Probably fourth quarter and possibly into next year, we'll see.
But again, we're hoping to.
Consume as much of that release in loan growth as we possibly can whether we would have a net recovery in a given period fourth quarter.
We'd say that we'd have to have quite a bit of loan growth to overcome the reserve from the provisional reserves, but then after that that reserve recovery should should mellow out and we should just be provisioning after that based on growth.
Okay.
Gotcha, so growth the provision line should be positive next year. Once you pass through a couple of once you've run through a little bit of what you've got here. The next couple of quarters that would be our objective.
Okay, and then just lastly on the on the capital front.
Yes.
Obviously the share repurchases were strong this quarter just kind of how are you thinking about capital at this point and either.
Yes, the best deployment of I know, you said theres still buyback potential or the dividend or M&A, how should we think about that.
I would say capital is going to remain relatively stable.
We're nearing limits regulatory limits on buyback from a timing perspective, so the volumes will not be as strong as they were before we've kind of used all of our most of our excess buyback capability from a regulatory perspective and that'll continue through first quarter of next year.
We're not really looking at M&A right now our focus remains on organic growth.
I would say if we do do M&A, it's going to be in.
Asset origination focused area for.
For example, the payoff we got.
Somewhat unexpectedly a $10 million payoff in equipment finance corporate equipment finance was due to bank.
Buying an independent equipment lessor.
They are paying off the discounted lease exposure and they want the asset originations. So there's an example of something we could do.
And we have another one.
Or are we know of that may be exploring a sale.
So that activities out there, but right.
Right now in the in the relatively short term I would not expect any material M&A activity on our side.
We prefer to focus the resources, we have now on organic growth.
We really obviously don't need any additional deposits.
We'd like to focus resources on organic business deposit growth and we're seeing some early signs that that's working in our treasury services area.
And we'd like to focus resources on growing our trust income, which is also starting to make some progress. So I would expect capital remains stable over the next couple of quarters.
I would not expect any big changes that we know of right now.
Gotcha, Okay, I will step back thanks for taking the questions Brian.
State your time, thank you.
Again, if you would like to ask a question press star one on your telephone keypad again that is star and the number one.
There are no further questions at this time I will now turn the call back over to MS. Morgan Geisha.
Thank you one question that wasn't asked.
Is about what's going on with branch facilities.

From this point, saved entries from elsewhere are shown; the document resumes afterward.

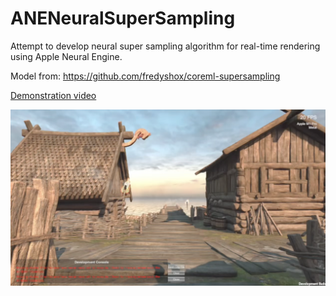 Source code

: # ANENeuralSuperSampling

Attempt to develop neural super sampling algorithm for real-time rendering using Apple Neural Engine.

Model from: https://github.com/fredyshox/coreml-supersampling

[Demonstration video](https://drive.google.com/file/d/19V_snx3MHx8kdezAl9bPxwb_dJxuhDzK/view?usp=sharing)

![](preview.png)

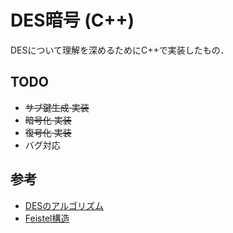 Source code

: # DES暗号 (C++)

DESについて理解を深めるためにC++で実装したもの．

## TODO

- ~~サブ鍵生成 実装~~
- ~~暗号化 実装~~
- ~~復号化 実装~~
- バグ対応
## 参考

- [DESのアルゴリズム](https://ja.wikipedia.org/wiki/Data_Encryption_Standard)
- [Feistel構造](https://ja.wikipedia.org/wiki/Feistel%E6%A7%8B%E9%80%A0)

And a couple of things about branch facilities. One we are seeing continued customer interest in the branches.
But.
It's been asked before.
What we're thinking about in terms of branches. We are nearing the end of that review and I would expect in the next couple of quarters.

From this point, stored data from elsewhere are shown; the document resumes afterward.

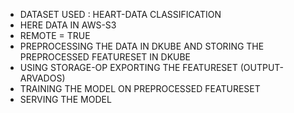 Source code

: - DATASET USED : HEART-DATA CLASSIFICATION
- HERE DATA IN AWS-S3
- REMOTE = TRUE
- PREPROCESSING THE DATA IN DKUBE AND STORING THE PREPROCESSED FEATURESET IN DKUBE
- USING STORAGE-OP EXPORTING THE FEATURESET (OUTPUT-ARVADOS)
- TRAINING THE MODEL ON PREPROCESSED FEATURESET
- SERVING THE MODEL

Have some announcements about where we're going ahead with branch offices, we're especially focused on looking at how business customers are changing how they use branch facilities how to look at technology in working with those customers and we're also looking at the fact that we are increasingly growing business.
Deposits.
Within the C&I portfolio and those customers are not dependent on branch services. So the diversity of the deposit base continues.
And that points us more towards electronic services telecommunications services, and less bricks and mortar. So all of those trends and factors continue to be evaluated but I would imagine over the next three to six months, we will have.
Some announcements about how we're going to.
Work in this brave new world of both customers working from home and a broader diversification of the geographic base of our deposits.
With no further questions. We thank you for your interest in bank financial we wish everyone. A happy holiday season upcoming in and we will talk to you in 2022.
Ladies and gentlemen, this concludes today's conference call. Thank you for participating you may now disconnect.